Covid 19 is an excuse to organize and discriminate. We are the chosen, we are those who have access to the means of survival, and the monopoly over caution. This makes us placed in a better situation to understand that when the danger becomes banalised over an untold quantam of time, people will be set forth to labour and face the danger. How can we protect ourselves from our emotions, and our tenacity in believing that if our genes got us this far (200,000 years) then extinction now faces us. Meanwhile, the working class is segmentalised and terrorized. If one is a woman, one may not enter. If one is a man, one may come to work. This then puts domestic labour at the lowest grid in the hierarchy. The ability of the middle class to carry out its daily duties without the help of their domestic help has proved beyond doubt that they  as migrannts are transferable to fields or factories, or wherever the government next needs them. This leaves us with the question as to how the terms of the continuity of the species depends on the choices made by an oligarchy living on mushrooms and fruit and vegetables harnessed through the coterie of industrial farmers who double as merchants of communication and mines.

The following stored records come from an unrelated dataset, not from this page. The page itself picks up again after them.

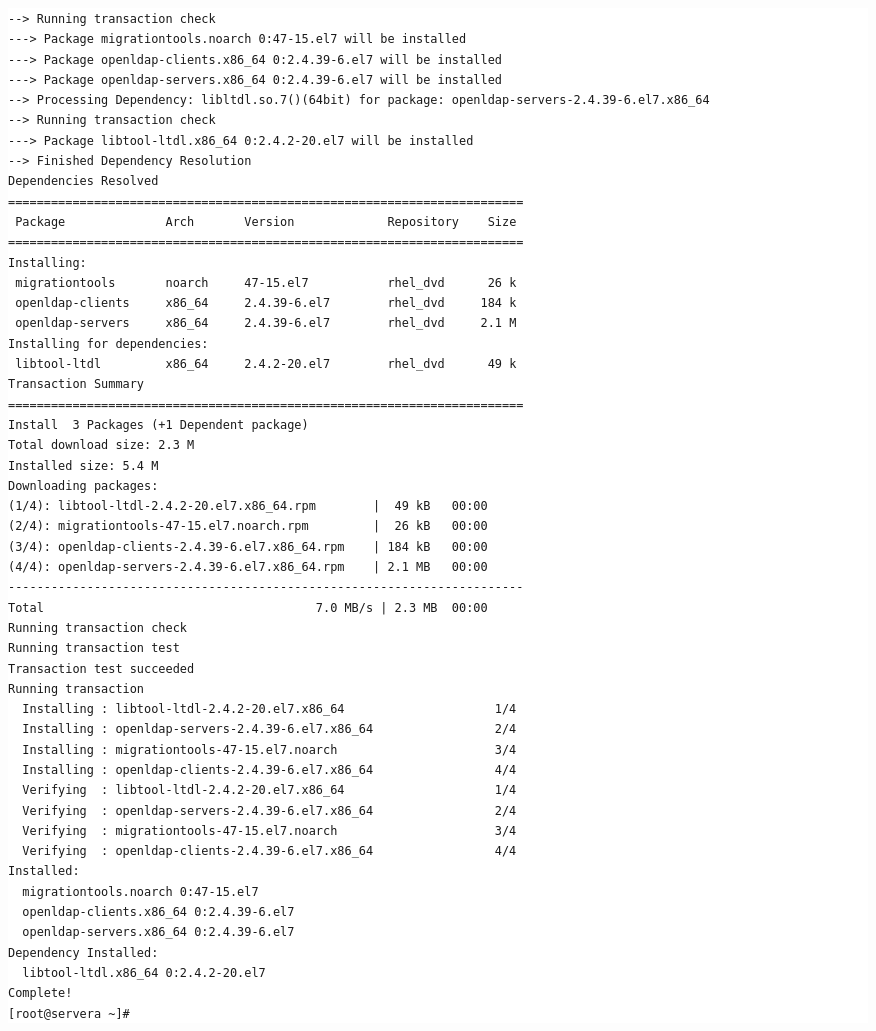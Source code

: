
 ```shell
--> Running transaction check
---> Package migrationtools.noarch 0:47-15.el7 will be installed
---> Package openldap-clients.x86_64 0:2.4.39-6.el7 will be installed
---> Package openldap-servers.x86_64 0:2.4.39-6.el7 will be installed
--> Processing Dependency: libltdl.so.7()(64bit) for package: openldap-servers-2.4.39-6.el7.x86_64
--> Running transaction check
---> Package libtool-ltdl.x86_64 0:2.4.2-20.el7 will be installed
--> Finished Dependency Resolution
Dependencies Resolved
========================================================================
 Package              Arch       Version             Repository    Size
========================================================================
Installing:
 migrationtools       noarch     47-15.el7           rhel_dvd      26 k
 openldap-clients     x86_64     2.4.39-6.el7        rhel_dvd     184 k
 openldap-servers     x86_64     2.4.39-6.el7        rhel_dvd     2.1 M
Installing for dependencies:
 libtool-ltdl         x86_64     2.4.2-20.el7        rhel_dvd      49 k
Transaction Summary
========================================================================
Install  3 Packages (+1 Dependent package)
Total download size: 2.3 M
Installed size: 5.4 M
Downloading packages:
(1/4): libtool-ltdl-2.4.2-20.el7.x86_64.rpm        |  49 kB   00:00
(2/4): migrationtools-47-15.el7.noarch.rpm         |  26 kB   00:00
(3/4): openldap-clients-2.4.39-6.el7.x86_64.rpm    | 184 kB   00:00
(4/4): openldap-servers-2.4.39-6.el7.x86_64.rpm    | 2.1 MB   00:00
------------------------------------------------------------------------
Total                                      7.0 MB/s | 2.3 MB  00:00
Running transaction check
Running transaction test
Transaction test succeeded
Running transaction
  Installing : libtool-ltdl-2.4.2-20.el7.x86_64                     1/4
  Installing : openldap-servers-2.4.39-6.el7.x86_64                 2/4
  Installing : migrationtools-47-15.el7.noarch                      3/4
  Installing : openldap-clients-2.4.39-6.el7.x86_64                 4/4
  Verifying  : libtool-ltdl-2.4.2-20.el7.x86_64                     1/4
  Verifying  : openldap-servers-2.4.39-6.el7.x86_64                 2/4
  Verifying  : migrationtools-47-15.el7.noarch                      3/4
  Verifying  : openldap-clients-2.4.39-6.el7.x86_64                 4/4
Installed:
  migrationtools.noarch 0:47-15.el7
  openldap-clients.x86_64 0:2.4.39-6.el7
  openldap-servers.x86_64 0:2.4.39-6.el7
Dependency Installed:
  libtool-ltdl.x86_64 0:2.4.2-20.el7
Complete!
[root@servera ~]#
```
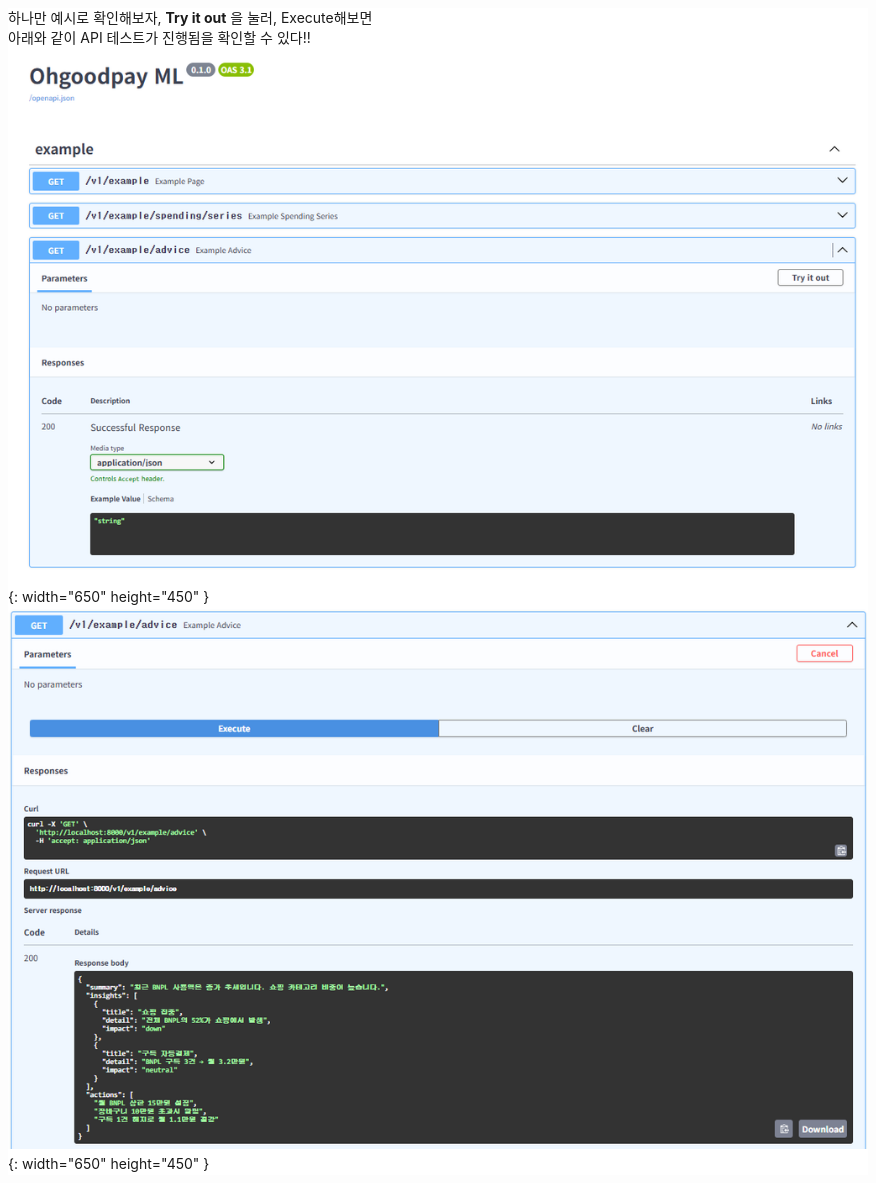   
하나만 예시로 확인해보자, **Try it out** 을 눌러, Execute해보면  
아래와 같이 API 테스트가 진행됨을 확인할 수 있다!!  
![스웨거독스](/assets/img/fastapi/fast5.png){: width="650" height="450" }   
![스웨거독스](/assets/img/fastapi/fast6.png){: width="650" height="450" }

The peasantry is not so hard to get rid of as the government has found. They only have to be starved and interned in camps. The numbers are an indication of how many there are, ekeing out a living in the cities. The government faces the dilemma of pushing the escalation phase by a couple of months, but one day we will have to face it. The shortages that face us 18 months from now when the food stocks diminish will create immense panic. The loneliness of the alienated intellectual will not help us understand what we know from a formulaic language of war. The future is here, the next planet is thousands of light years away. The striations of caste, class, race and gender have become more visible with the passage of the months. We presume that we will survive it, but that’s a presumption that’s based not on prophecies of doom, but on the ability of humans to see each day that comes to them as a bonus.
The intensity of suffering as the concentric circles of death come closer and closer brings to us an idea of our own mortality. We shake it off, we become detached, we see it as normal that we must suffer or die. For  young people, this is harder to do, because the world they have known so briefly has been hedonistic and pleasurable. Everything is now gone into a tunnel. Desire has been lambasted, resources have whittled, standing in queues and hoping to be heard over the crackle of understaffed government landlines has become the present reality. Here, then is how the world will look for the next two years, till Covid 19 spends itself. We are but vectors of a new vocabulary of disease, whose origins are in the sparring of nations, which might end up destroying themselves quicker in a careless animosity of mutual contempt and hatred. There is no cause for anxiety except to recognize our unique vulnerabilities and deal with them as best as we can.